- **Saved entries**
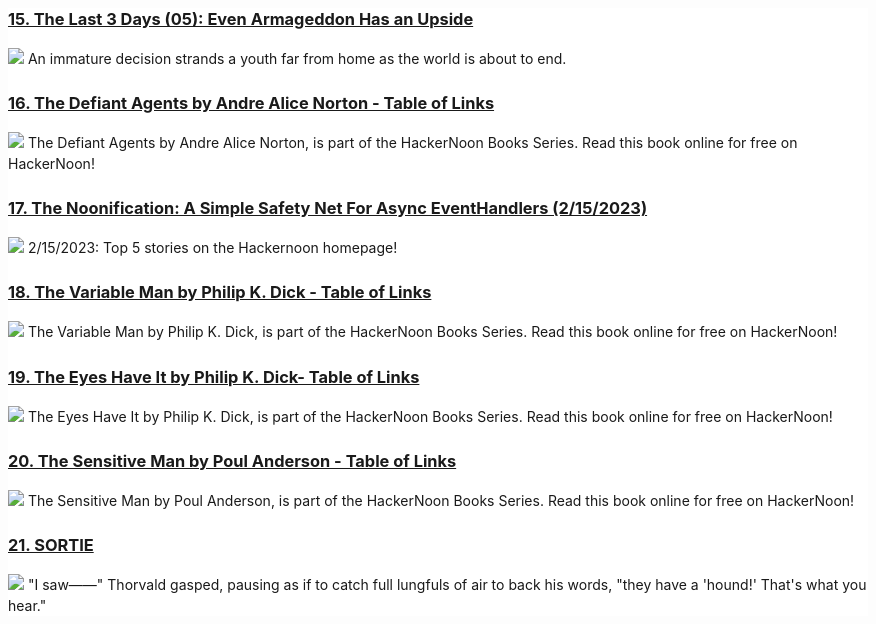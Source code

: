 ### [15. The Last 3 Days (05): Even Armageddon Has an Upside](https://hackernoon.com/the-last-3-days-05-even-armageddon-has-an-upside)
![](https://cdn.hackernoon.com/images/66wBY5x5paReJTd1l8pW0O4LeSj1-0g931c9.png)
An immature decision strands a youth far from home as the world is about to end.


### [16. The Defiant Agents by Andre Alice Norton - Table of Links](https://hackernoon.com/the-defiant-agents-by-andre-alice-norton-table-of-links)
![](https://cdn.hackernoon.com/images/t4EWQ6W18hPhx6xE6pfPwMH58EL2-o693kig.jpeg)
The Defiant Agents by Andre Alice Norton, is part of the HackerNoon Books Series. Read this book online for free on HackerNoon!

### [17. The Noonification: A Simple Safety Net For Async EventHandlers (2/15/2023)](https://hackernoon.com/2-15-2023-noonification)
![](https://cdn.hackernoon.com/images/zduv342l.gif)
2/15/2023: Top 5 stories on the Hackernoon homepage!

### [18. The Variable Man by Philip K. Dick - Table of Links](https://hackernoon.com/the-variable-man-by-philip-k-dick-table-of-links)
![](https://cdn.hackernoon.com/images/t4EWQ6W18hPhx6xE6pfPwMH58EL2-42c3kcm.jpeg)
The Variable Man by Philip K. Dick, is part of the HackerNoon Books Series. Read this book online for free on HackerNoon!

### [19. The Eyes Have It by Philip K. Dick- Table of Links](https://hackernoon.com/the-eyes-have-it-by-philip-k-dick-table-of-links)
![](https://cdn.hackernoon.com/images/t4EWQ6W18hPhx6xE6pfPwMH58EL2-0093k93.jpeg)
The Eyes Have It by Philip K. Dick, is part of the HackerNoon Books Series. Read this book online for free on HackerNoon!

### [20. The Sensitive Man by Poul Anderson - Table of Links](https://hackernoon.com/the-sensitive-man-by-poul-anderson-table-of-links)
![](https://cdn.hackernoon.com/images/t4EWQ6W18hPhx6xE6pfPwMH58EL2-qi93k41.jpeg)
The Sensitive Man by Poul Anderson, is part of the HackerNoon Books Series. Read this book online for free on HackerNoon!

### [21. SORTIE](https://hackernoon.com/sortie)
![](https://cdn.hackernoon.com/images/gRA0xVMrIIYYQNyfGZhWrlTKHbI2-xr93kiz.jpeg)
"I saw——" Thorvald gasped, pausing as if to catch full lungfuls of air to back his words, "they have a 'hound!' That's what you hear."
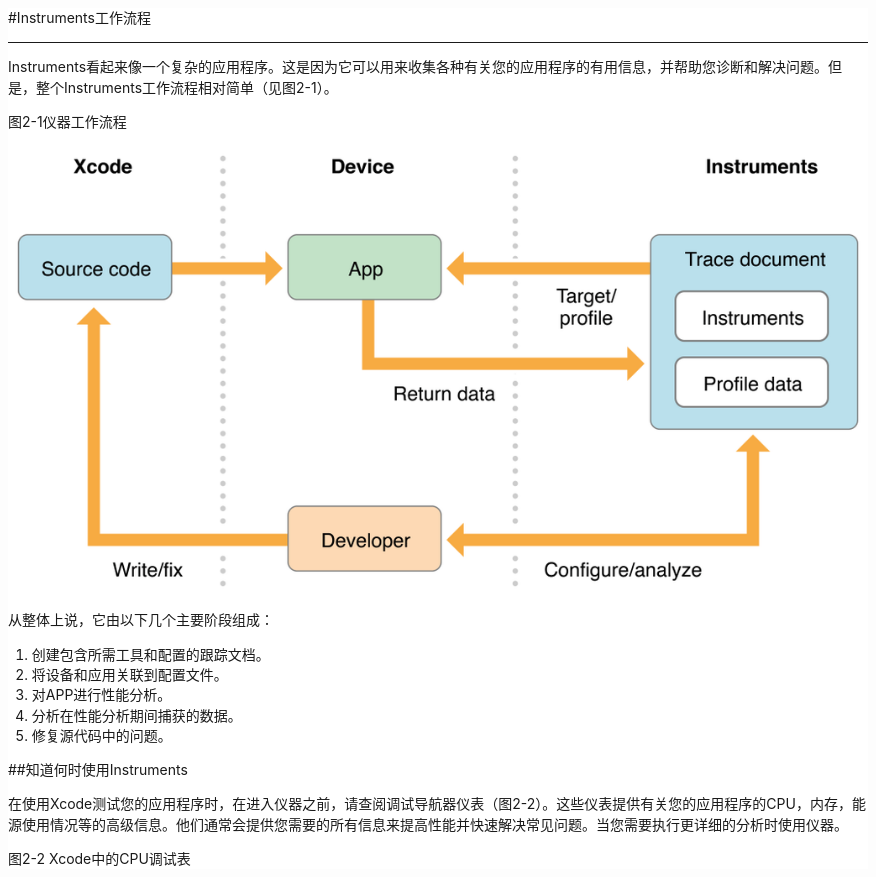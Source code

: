 
#Instruments工作流程

----------------------------------------------

Instruments看起来像一个复杂的应用程序。这是因为它可以用来收集各种有关您的应用程序的有用信息，并帮助您诊断和解决问题。但是，整个Instruments工作流程相对简单（见图2-1）。

图2-1仪器工作流程

<img src="images/instruments_workflow_diagram_2x.png" width="100%" height="100%" align=center />


从整体上说，它由以下几个主要阶段组成：

1. 创建包含所需工具和配置的跟踪文档。
2. 将设备和应用关联到配置文件。
3. 对APP进行性能分析。
4. 分析在性能分析期间捕获的数据。
5. 修复源代码中的问题。

##知道何时使用Instruments

在使用Xcode测试您的应用程序时，在进入仪器之前，请查阅调试导航器仪表（图2-2）。这些仪表提供有关您的应用程序的CPU，内存，能源使用情况等的高级信息。他们通常会提供您需要的所有信息来提高性能并快速解决常见问题。当您需要执行更详细的分析时使用仪器。

图2-2 Xcode中的CPU调试表
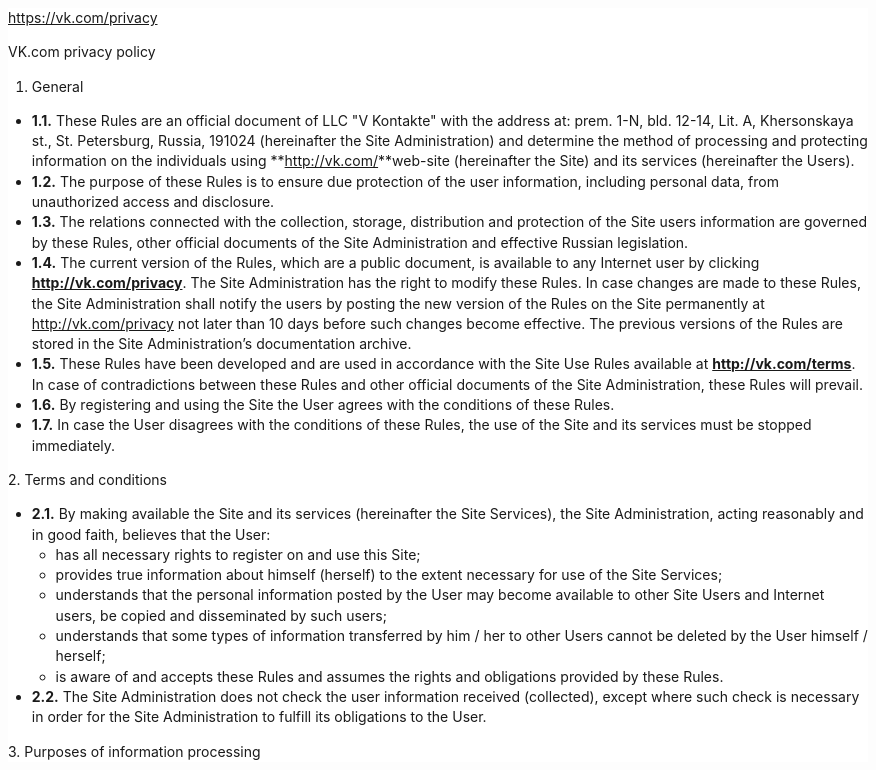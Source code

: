 https://vk.com/privacy

VK.com privacy policy

<span id="1. General"></span>
1. General

-   <span>**1.1.** These Rules are an official document of LLC "V Kontakte" with the address at: prem. 1-N, bld. 12-14, Lit. A, Khersonskaya st., St. Petersburg, Russia, 191024 (hereinafter the Site Administration) and determine the method of processing and protecting information on the individuals using **<a href="http://vk.com/" class="uri" class="wikiVkLink">http://vk.com/</a>**web-site (hereinafter the Site) and its services (hereinafter the Users). </span>
-   <span>**1.2.** The purpose of these Rules is to ensure due protection of the user information, including personal data, from unauthorized access and disclosure. </span>
-   <span>**1.3.** The relations connected with the collection, storage, distribution and protection of the Site users information are governed by these Rules, other official documents of the Site Administration and effective Russian legislation. </span>
-   <span>**1.4.** The current version of the Rules, which are a public document, is available to any Internet user by clicking **<a href="http://vk.com/privacy" class="uri" class="wikiVkLink">http://vk.com/privacy</a>**. The Site Administration has the right to modify these Rules. In case changes are made to these Rules, the Site Administration shall notify the users by posting the new version of the Rules on the Site permanently at <a href="http://vk.com/privacy" class="uri" class="wikiVkLink">http://vk.com/privacy</a> not later than 10 days before such changes become effective. The previous versions of the Rules are stored in the Site Administration’s documentation archive. </span>
-   <span>**1.5.** These Rules have been developed and are used in accordance with the Site Use Rules available at **<a href="http://vk.com/terms" class="uri" class="wikiVkLink">http://vk.com/terms</a>**. In case of contradictions between these Rules and other official documents of the Site Administration, these Rules will prevail. </span>
-   <span>**1.6.** By registering and using the Site the User agrees with the conditions of these Rules. </span>
-   <span>**1.7.** In case the User disagrees with the conditions of these Rules, the use of the Site and its services must be stopped immediately.
    </span>

<span id="2. Terms and conditions"></span>
2. Terms and conditions

-   <span>**2.1.** By making available the Site and its services (hereinafter the Site Services), the Site Administration, acting reasonably and in good faith, believes that the User: </span>
    -   <span>has all necessary rights to register on and use this Site; </span>
    -   <span>provides true information about himself (herself) to the extent necessary for use of the Site Services; </span>
    -   <span>understands that the personal information posted by the User may become available to other Site Users and Internet users, be copied and disseminated by such users; </span>
    -   <span>understands that some types of information transferred by him / her to other Users cannot be deleted by the User himself / herself; </span>
    -   <span>is aware of and accepts these Rules and assumes the rights and obligations provided by these Rules. </span>
-   <span>**2.2.** The Site Administration does not check the user information received (collected), except where such check is necessary in order for the Site Administration to fulfill its obligations to the User. </span>

<span id="3. Purposes of information processing"></span>
3. Purposes of information processing
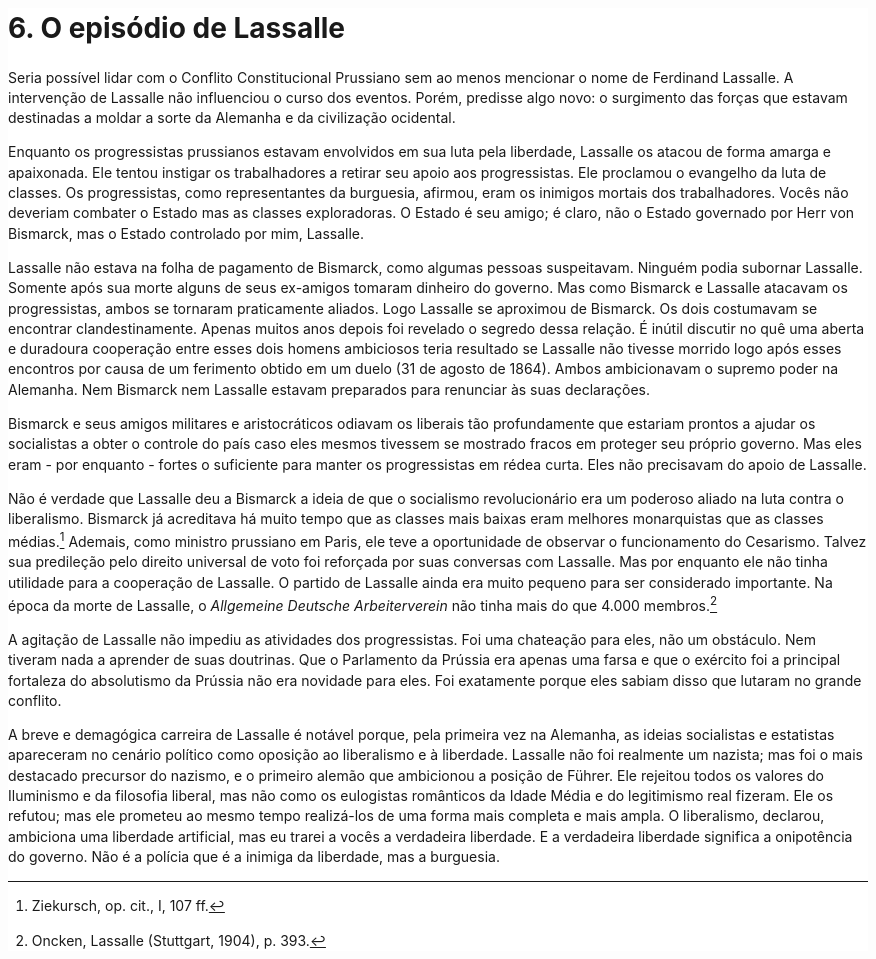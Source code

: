 # 6. O episódio de Lassalle

Seria possível lidar com o Conflito Constitucional Prussiano sem ao menos mencionar o nome de Ferdinand Lassalle. A intervenção de Lassalle não influenciou o curso dos eventos. Porém, predisse algo novo: o surgimento das forças que estavam destinadas a moldar a sorte da Alemanha e da civilização ocidental.

Enquanto os progressistas prussianos estavam envolvidos em sua luta pela liberdade, Lassalle os atacou de forma amarga e apaixonada. Ele tentou instigar os trabalhadores a retirar seu apoio aos progressistas. Ele proclamou o evangelho da luta de classes. Os progressistas, como representantes da burguesia, afirmou, eram os inimigos mortais dos trabalhadores. Vocês não deveriam combater o Estado mas as classes exploradoras. O Estado é seu amigo; é claro, não o Estado governado por Herr von Bismarck, mas o Estado controlado por mim, Lassalle.

Lassalle não estava na folha de pagamento de Bismarck, como algumas pessoas suspeitavam. Ninguém podia subornar Lassalle. Somente após sua morte alguns de seus ex-amigos tomaram dinheiro do governo. Mas como Bismarck e Lassalle atacavam os progressistas, ambos se tornaram praticamente aliados. Logo Lassalle se aproximou de Bismarck. Os dois costumavam se encontrar clandestinamente. Apenas muitos anos depois foi revelado o segredo dessa relação. É inútil discutir no quê uma aberta e duradoura cooperação entre esses dois homens ambiciosos teria resultado se Lassalle não tivesse morrido logo após esses encontros por causa de um ferimento obtido em um duelo (31 de agosto de 1864). Ambos ambicionavam o supremo poder na Alemanha. Nem Bismarck nem Lassalle estavam preparados para renunciar às suas declarações.

Bismarck e seus amigos militares e aristocráticos odiavam os liberais tão profundamente que estariam prontos a ajudar os socialistas a obter o controle do país caso eles mesmos tivessem se mostrado fracos em proteger seu próprio governo. Mas eles eram - por enquanto - fortes o suficiente para manter os progressistas em rédea curta. Eles não precisavam do apoio de Lassalle.

Não é verdade que Lassalle deu a Bismarck a ideia de que o socialismo revolucionário era um poderoso aliado na luta contra o liberalismo. Bismarck já acreditava há muito tempo que as classes mais baixas eram melhores monarquistas que as classes médias.[^5] Ademais, como ministro prussiano em Paris, ele teve a oportunidade de observar o funcionamento do Cesarismo. Talvez sua predileção pelo direito universal de voto foi reforçada por suas conversas com Lassalle. Mas por enquanto ele não tinha utilidade para a cooperação de Lassalle. O partido de Lassalle ainda era muito pequeno para ser considerado importante. Na época da morte de Lassalle, o _Allgemeine Deutsche Arbeiterverein_ não tinha mais do que 4.000 membros.[^6]

A agitação de Lassalle não impediu as atividades dos progressistas. Foi uma chateação para eles, não um obstáculo. Nem tiveram nada a aprender de suas doutrinas. Que o Parlamento da Prússia era apenas uma farsa e que o exército foi a principal fortaleza do absolutismo da Prússia não era novidade para eles. Foi exatamente porque eles sabiam disso que lutaram no grande conflito.

A breve e demagógica carreira de Lassalle é notável porque, pela primeira vez na Alemanha, as ideias socialistas e estatistas apareceram no cenário político como oposição ao liberalismo e à liberdade. Lassalle não foi realmente um nazista; mas foi o mais destacado precursor do nazismo, e o primeiro alemão que ambicionou a posição de Führer. Ele rejeitou todos os valores do Iluminismo e da filosofia liberal, mas não como os eulogistas românticos da Idade Média e do legitimismo real fizeram. Ele os refutou; mas ele prometeu ao mesmo tempo realizá-los de uma forma mais completa e mais ampla. O liberalismo, declarou, ambiciona uma liberdade artificial, mas eu trarei a vocês a verdadeira liberdade. E a verdadeira liberdade significa a onipotência do governo. Não é a polícia que é a inimiga da liberdade, mas a burguesia.


[^1]: Delbrück, Geschichte der Kriegskunst (Berlin, 1920), Part IV, pp. 273 ff., 348 ff.
[^2]: Ziekursch, Politische Geschichte des neuen deutschen Kaiserreichs (Frankfurt, 1925–30), I, 29 ff.
[^3]: Sybel, Die Begründung des deutschen Reiches unter Wilhelm I (2d ed. Munich, 1889), II, 375; Ziekursch, op. cit., I, 42.
[^4]: Bismarck, Gedanken und Erinnerungen (new ed. Stuttgart, 1922), I, 325 ff.
[^5]: Ziekursch, op. cit., I, 107 ff.
[^6]: Oncken, Lassalle (Stuttgart, 1904), p. 393.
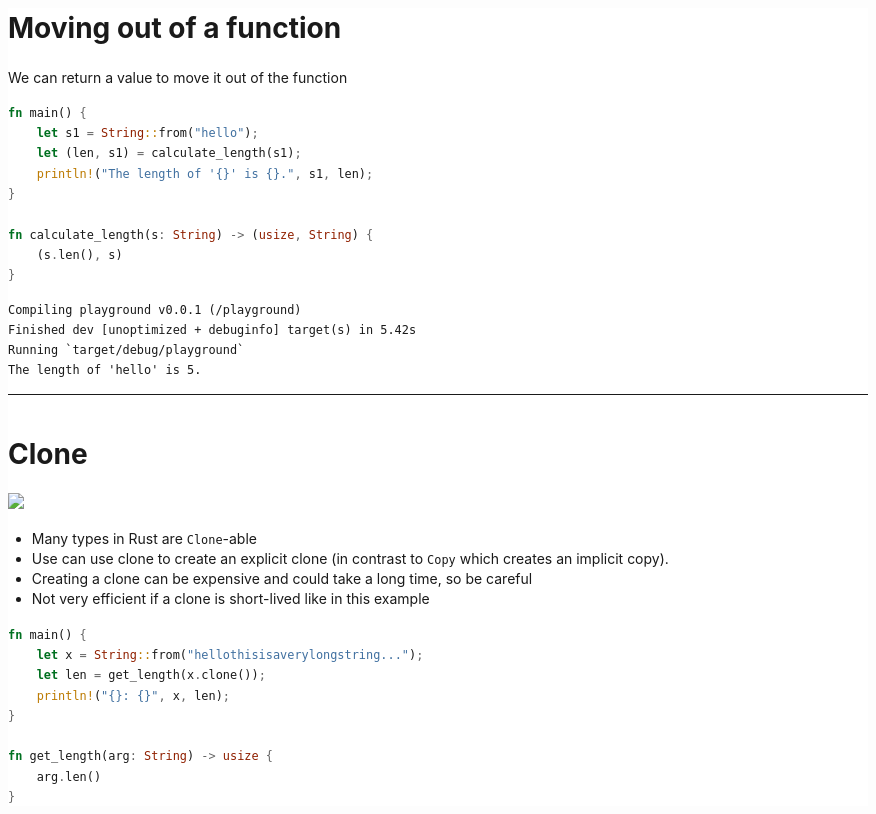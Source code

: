 # Moving out of a function

We can return a value to move it out of the function

```rust
fn main() {
    let s1 = String::from("hello");
    let (len, s1) = calculate_length(s1);
    println!("The length of '{}' is {}.", s1, len);
}

fn calculate_length(s: String) -> (usize, String) {
    (s.len(), s)
}
```

<v-click>

<div class="no-line-numbers">

```text
Compiling playground v0.0.1 (/playground)
Finished dev [unoptimized + debuginfo] target(s) in 5.42s
Running `target/debug/playground`
The length of 'hello' is 5.
```

</div>

</v-click>



---

# Clone

<img src="/images/A1-clone.jpg" class="float-right w-40" />

- Many types in Rust are `Clone`-able
- Use can use clone to create an explicit clone (in contrast to `Copy` which
  creates an implicit copy).
- Creating a clone can be expensive and could take a long time, so be careful
- Not very efficient if a clone is short-lived like in this example

```rust
fn main() {
    let x = String::from("hellothisisaverylongstring...");
    let len = get_length(x.clone());
    println!("{}: {}", x, len);
}

fn get_length(arg: String) -> usize {
    arg.len()
}
```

- **TASK ITEM**
Report the count of lines in the entries that contain "Stuttgart". Nothing else should be given.

- **COMPLETED EXERCISE**
2